(Entries taken from a collection)

§

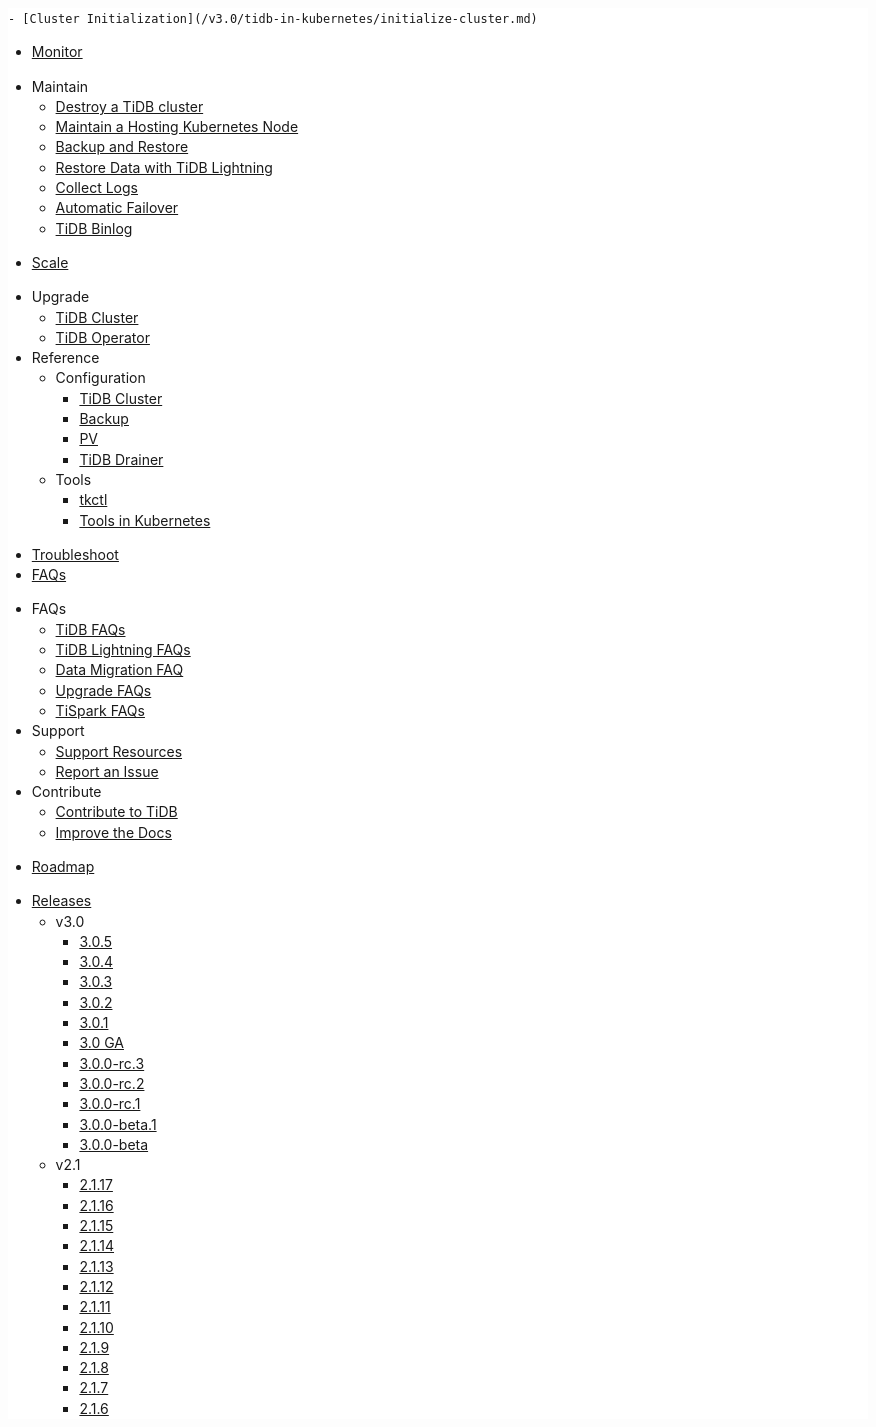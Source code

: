     - [Cluster Initialization](/v3.0/tidb-in-kubernetes/initialize-cluster.md)
  - [Monitor](/v3.0/tidb-in-kubernetes/monitor/tidb-in-kubernetes.md)
  + Maintain
    - [Destroy a TiDB cluster](/v3.0/tidb-in-kubernetes/maintain/destroy-tidb-cluster.md)
    - [Maintain a Hosting Kubernetes Node](/v3.0/tidb-in-kubernetes/maintain/kubernetes-node.md)
    - [Backup and Restore](/v3.0/tidb-in-kubernetes/maintain/backup-and-restore.md)
    - [Restore Data with TiDB Lightning](/v3.0/tidb-in-kubernetes/maintain/lightning.md)
    - [Collect Logs](/v3.0/tidb-in-kubernetes/maintain/log-collecting.md)
    - [Automatic Failover](/v3.0/tidb-in-kubernetes/maintain/auto-failover.md)
    - [TiDB Binlog](/v3.0/tidb-in-kubernetes/maintain/tidb-binlog.md)
  - [Scale](/v3.0/tidb-in-kubernetes/scale-in-kubernetes.md)
  + Upgrade
    - [TiDB Cluster](/v3.0/tidb-in-kubernetes/upgrade/tidb-cluster.md)
    - [TiDB Operator](/v3.0/tidb-in-kubernetes/upgrade/tidb-operator.md)
  + Reference
    + Configuration
      - [TiDB Cluster](/v3.0/tidb-in-kubernetes/reference/configuration/tidb-cluster.md)
      - [Backup](/v3.0/tidb-in-kubernetes/reference/configuration/backup.md)
      - [PV](/v3.0/tidb-in-kubernetes/reference/configuration/storage-class.md)
      - [TiDB Drainer](/v3.0/tidb-in-kubernetes/reference/configuration/tidb-drainer.md)
    + Tools
      - [tkctl](/v3.0/tidb-in-kubernetes/reference/tools/tkctl.md)
      - [Tools in Kubernetes](/v3.0/tidb-in-kubernetes/reference/tools/in-kubernetes.md)
  - [Troubleshoot](/v3.0/tidb-in-kubernetes/troubleshoot.md)
  - [FAQs](/v3.0/tidb-in-kubernetes/faq.md)
+ FAQs
  - [TiDB FAQs](/v3.0/faq/tidb.md)
  - [TiDB Lightning FAQs](/v3.0/faq/tidb-lightning.md)
  - [Data Migration FAQ](/v3.0/faq/data-migration.md)
  - [Upgrade FAQs](/v3.0/faq/upgrade.md)
  - [TiSpark FAQs](/v30/faq/upgrade.md)
+ Support
  - [Support Resources](/v3.0/support-resources.md)
  - [Report an Issue](/v3.0/report-issue.md)
+ Contribute
  - [Contribute to TiDB](/v3.0/contribute.md#contribute-to-tidb)
  - [Improve the Docs](/v3.0/contribute.md#improve-the-docs)
- [Roadmap](/v3.0/roadmap.md)
+ [Releases](/v3.0/releases/rn.md)
  + v3.0
    - [3.0.5](/v3.0/releases/3.0.5.md)
    - [3.0.4](/v3.0/releases/3.0.4.md)
    - [3.0.3](/v3.0/releases/3.0.3.md)
    - [3.0.2](/v3.0/releases/3.0.2.md)
    - [3.0.1](/v3.0/releases/3.0.1.md)
    - [3.0 GA](/v3.0/releases/3.0-ga.md)
    - [3.0.0-rc.3](/v3.0/releases/3.0.0-rc.3.md)
    - [3.0.0-rc.2](/v3.0/releases/3.0.0-rc.2.md)
    - [3.0.0-rc.1](/v3.0/releases/3.0.0-rc.1.md)
    - [3.0.0-beta.1](/v3.0/releases/3.0.0-beta.1.md)
    - [3.0.0-beta](/v3.0/releases/3.0beta.md)
  + v2.1
    - [2.1.17](/v3.0/releases/2.1.17.md)
    - [2.1.16](/v3.0/releases/2.1.16.md)
    - [2.1.15](/v3.0/releases/2.1.15.md)
    - [2.1.14](/v3.0/releases/2.1.14.md)
    - [2.1.13](/v3.0/releases/2.1.13.md)
    - [2.1.12](/v3.0/releases/2.1.12.md)
    - [2.1.11](/v3.0/releases/2.1.11.md)
    - [2.1.10](/v3.0/releases/2.1.10.md)
    - [2.1.9](/v3.0/releases/2.1.9.md)
    - [2.1.8](/v3.0/releases/2.1.8.md)
    - [2.1.7](/v3.0/releases/2.1.7.md)
    - [2.1.6](/v3.0/releases/2.1.6.md)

§

**ABOUT THIS TASK**
Repeat all the data as it stands, dropping any images it holds.

**RESULT OF THE EXERCISE**
Source code

:     - [Cluster Initialization](/v3.0/tidb-in-kubernetes/initialize-cluster.md)
  - [Monitor](/v3.0/tidb-in-kubernetes/monitor/tidb-in-kubernetes.md)
  + Maintain
    - [Destroy a TiDB cluster](/v3.0/tidb-in-kubernetes/maintain/destroy-tidb-cluster.md)
    - [Maintain a Hosting Kubernetes Node](/v3.0/tidb-in-kubernetes/maintain/kubernetes-node.md)
    - [Backup and Restore](/v3.0/tidb-in-kubernetes/maintain/backup-and-restore.md)
    - [Restore Data with TiDB Lightning](/v3.0/tidb-in-kubernetes/maintain/lightning.md)
    - [Collect Logs](/v3.0/tidb-in-kubernetes/maintain/log-collecting.md)
    - [Automatic Failover](/v3.0/tidb-in-kubernetes/maintain/auto-failover.md)
    - [TiDB Binlog](/v3.0/tidb-in-kubernetes/maintain/tidb-binlog.md)
  - [Scale](/v3.0/tidb-in-kubernetes/scale-in-kubernetes.md)
  + Upgrade
    - [TiDB Cluster](/v3.0/tidb-in-kubernetes/upgrade/tidb-cluster.md)
    - [TiDB Operator](/v3.0/tidb-in-kubernetes/upgrade/tidb-operator.md)
  + Reference
    + Configuration
      - [TiDB Cluster](/v3.0/tidb-in-kubernetes/reference/configuration/tidb-cluster.md)
      - [Backup](/v3.0/tidb-in-kubernetes/reference/configuration/backup.md)
      - [PV](/v3.0/tidb-in-kubernetes/reference/configuration/storage-class.md)
      - [TiDB Drainer](/v3.0/tidb-in-kubernetes/reference/configuration/tidb-drainer.md)
    + Tools
      - [tkctl](/v3.0/tidb-in-kubernetes/reference/tools/tkctl.md)
      - [Tools in Kubernetes](/v3.0/tidb-in-kubernetes/reference/tools/in-kubernetes.md)
  - [Troubleshoot](/v3.0/tidb-in-kubernetes/troubleshoot.md)
  - [FAQs](/v3.0/tidb-in-kubernetes/faq.md)
+ FAQs
  - [TiDB FAQs](/v3.0/faq/tidb.md)
  - [TiDB Lightning FAQs](/v3.0/faq/tidb-lightning.md)
  - [Data Migration FAQ](/v3.0/faq/data-migration.md)
  - [Upgrade FAQs](/v3.0/faq/upgrade.md)
  - [TiSpark FAQs](/v30/faq/upgrade.md)
+ Support
  - [Support Resources](/v3.0/support-resources.md)
  - [Report an Issue](/v3.0/report-issue.md)
+ Contribute
  - [Contribute to TiDB](/v3.0/contribute.md#contribute-to-tidb)
  - [Improve the Docs](/v3.0/contribute.md#improve-the-docs)
- [Roadmap](/v3.0/roadmap.md)
+ [Releases](/v3.0/releases/rn.md)
  + v3.0
    - [3.0.5](/v3.0/releases/3.0.5.md)
    - [3.0.4](/v3.0/releases/3.0.4.md)
    - [3.0.3](/v3.0/releases/3.0.3.md)
    - [3.0.2](/v3.0/releases/3.0.2.md)
    - [3.0.1](/v3.0/releases/3.0.1.md)
    - [3.0 GA](/v3.0/releases/3.0-ga.md)
    - [3.0.0-rc.3](/v3.0/releases/3.0.0-rc.3.md)
    - [3.0.0-rc.2](/v3.0/releases/3.0.0-rc.2.md)
    - [3.0.0-rc.1](/v3.0/releases/3.0.0-rc.1.md)
    - [3.0.0-beta.1](/v3.0/releases/3.0.0-beta.1.md)
    - [3.0.0-beta](/v3.0/releases/3.0beta.md)
  + v2.1
    - [2.1.17](/v3.0/releases/2.1.17.md)
    - [2.1.16](/v3.0/releases/2.1.16.md)
    - [2.1.15](/v3.0/releases/2.1.15.md)
    - [2.1.14](/v3.0/releases/2.1.14.md)
    - [2.1.13](/v3.0/releases/2.1.13.md)
    - [2.1.12](/v3.0/releases/2.1.12.md)
    - [2.1.11](/v3.0/releases/2.1.11.md)
    - [2.1.10](/v3.0/releases/2.1.10.md)
    - [2.1.9](/v3.0/releases/2.1.9.md)
    - [2.1.8](/v3.0/releases/2.1.8.md)
    - [2.1.7](/v3.0/releases/2.1.7.md)
    - [2.1.6](/v3.0/releases/2.1.6.md)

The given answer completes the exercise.